The judge, Richard J. Leon of Federal District Court in Washington, also ruled that a sixth Algerian man was being lawfully detained because he had provided support to the terrorist group al-Qaeda.

The one detainee Judge Leon found to be lawfully held, Bensayah Belkacem, has been described by intelligence agencies as a leading al-Qaeda operative in Bosnia.

The case was an important test of the Bush administration's detention policies, which critics have long argued swept up innocent men and low-level foot soldiers along with high-level and hardened terrorists.

The six men are among a group of Guantanamo inmates who won a Supreme Court ruling that the detainees have constitutional rights and can seek release in federal court. The 5-4 decision said a 2006 law unconstitutionally stripped the prisoners of their right to contest their imprisonment in habeas corpus lawsuits.

The hearings for the Algerian men, in which all of the evidence was heard in proceedings that were closed to the public, were the first in which the Justice Department presented its full justification for holding specific detainees since the Supreme Court ruling in June.

Judge Leon, in a ruling from the bench, said that the information gathered on the men had been sufficient to hold them for intelligence purposes, but was not strong enough in court.

"To rest on so thin a reed would be inconsistent with this court's obligation," he said. He directed that the five men be released "forthwith" and urged the government not to appeal.

It was not immediately clear whether the government would appeal, but some lawyers said they considered an appeal likely.

Judge Leon, who was appointed by President Bush, had been expected to be sympathetic to the government. In 2005, he ruled that the men had no habeas corpus rights.

Lawyers said the decision was likely to be seen as a repudiation of the Bush administration's effort to use the detention center at the American naval base at Guantanamo Bay, Cuba, as a way to avoid scrutiny by American judges. President-elect Barack Obama has promised to close the prison.

"The decision by Judge Leon lays bare the scandalous basis on which Guantanamo has been based - slim evidence of dubious quality,” said Zachary Katznelson, legal director at Reprieve, a British legal group that represents many of the detainees. "This is a tough, no-nonsense judge."
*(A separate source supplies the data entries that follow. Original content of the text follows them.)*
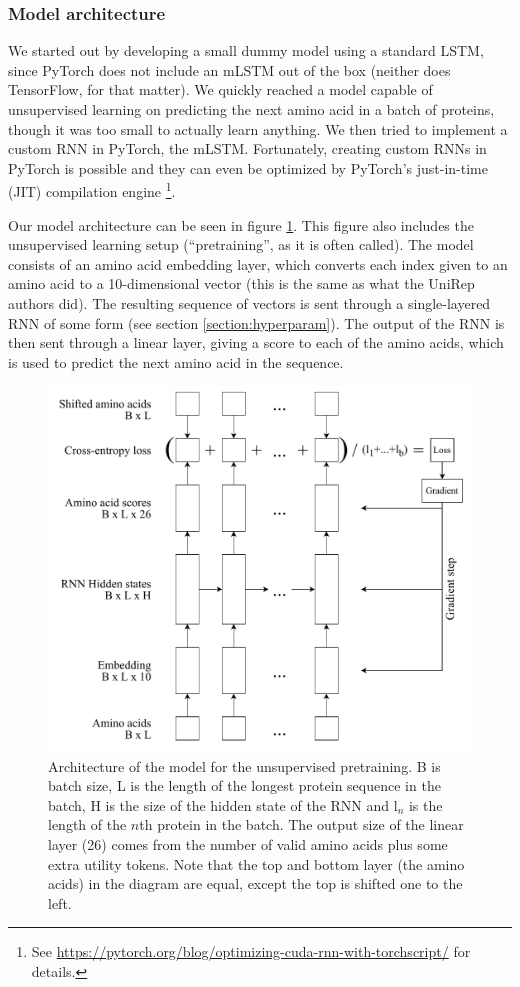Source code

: \documentclass[a4paper,12pt]{article}
\begin{document}
\subsubsection{Model architecture}
We started out by developing a small dummy model using a standard LSTM, since PyTorch does not include an mLSTM out of the box (neither does TensorFlow, for that matter). We quickly reached a model capable of unsupervised learning on predicting the next amino acid in a batch of proteins, though it was too small to actually learn anything. We then tried to implement a custom RNN in PyTorch, the mLSTM. Fortunately, creating custom RNNs in PyTorch is possible and they can even be optimized by PyTorch's just-in-time (JIT) compilation engine \footnote{See \url{https://pytorch.org/blog/optimizing-cuda-rnn-with-torchscript/} for details.}.

Our model architecture can be seen in figure \ref{fig:pretrain_arch}. This figure also includes the unsupervised learning setup (``pretraining'', as it is often called). The model consists of an amino acid embedding layer, which converts each index given to an amino acid to a 10-dimensional vector (this is the same as what the UniRep authors did). The resulting sequence of vectors is sent through a single-layered RNN of some form (see section \ref{section:hyperparam}). The output of the RNN is then sent through a linear layer, giving a score to each of the amino acids, which is used to predict the next amino acid in the sequence.

\begin{figure}
    \centering
    \includegraphics[width = \linewidth]{figures/pretraining_diagram.pdf}
    \caption{Architecture of the model for the unsupervised pretraining. B is batch size, L is the length of the longest protein sequence in the batch, H is the size of the hidden state of the RNN and $\text{l}_n$ is the length of the $n$th protein in the batch. The output size of the linear layer (26) comes from the number of valid amino acids plus some extra utility tokens. Note that the top and bottom layer (the amino acids) in the diagram are equal, except the top is shifted one to the left.}
    \label{fig:pretrain_arch}
\end{figure}
\end{document}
The government argued that the six Algerians, who were residents of Bosnia when they were first detained in 2001, were planning to go to Afghanistan to fight the United States and that one of them was a member of al-Qaeda.

The case has become an example of the Bush administration's pattern of changing strategy in its long legal war over Guantanamo as the courts have scrutinized the government's justification for its detention policies in general and its reasons for holding individual detainees.

In 2002, President Bush made the government's allegations against the men a showcase of his administration's approach to dealing with terrorists. He said in his State of the Union address that the six men had been planning a bomb attack on the United States Embassy in Sarajevo, Bosnia. Last month, however, Justice Department lawyers said they were no longer relying on those accusations to justify the men's detention.